INSTRUCTIONS FOR THE TASK.
Search the records below for the line containing "- 🏷️ Custom header and navigation". Output that line and all later lines exactly; output nothing else.
============
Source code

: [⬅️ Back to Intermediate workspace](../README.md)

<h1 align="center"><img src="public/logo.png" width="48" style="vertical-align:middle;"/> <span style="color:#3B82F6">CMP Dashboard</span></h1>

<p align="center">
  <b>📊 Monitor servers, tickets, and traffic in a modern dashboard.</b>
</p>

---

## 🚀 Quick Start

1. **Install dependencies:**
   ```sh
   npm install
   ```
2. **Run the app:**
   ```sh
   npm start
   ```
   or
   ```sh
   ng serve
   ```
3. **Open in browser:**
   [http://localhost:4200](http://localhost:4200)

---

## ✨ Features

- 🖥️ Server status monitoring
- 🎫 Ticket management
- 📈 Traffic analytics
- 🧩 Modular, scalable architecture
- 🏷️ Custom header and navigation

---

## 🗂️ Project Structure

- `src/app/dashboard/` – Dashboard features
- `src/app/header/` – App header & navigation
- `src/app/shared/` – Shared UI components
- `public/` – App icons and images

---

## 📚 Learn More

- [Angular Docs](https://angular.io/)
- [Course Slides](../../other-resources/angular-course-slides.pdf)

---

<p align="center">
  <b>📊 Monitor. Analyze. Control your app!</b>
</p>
============
ANSWER FOR THIS EXERCISE.
- 🏷️ Custom header and navigation

---

## 🗂️ Project Structure

- `src/app/dashboard/` – Dashboard features
- `src/app/header/` – App header & navigation
- `src/app/shared/` – Shared UI components
- `public/` – App icons and images

---

## 📚 Learn More

- [Angular Docs](https://angular.io/)
- [Course Slides](../../other-resources/angular-course-slides.pdf)

---

<p align="center">
  <b>📊 Monitor. Analyze. Control your app!</b>
</p>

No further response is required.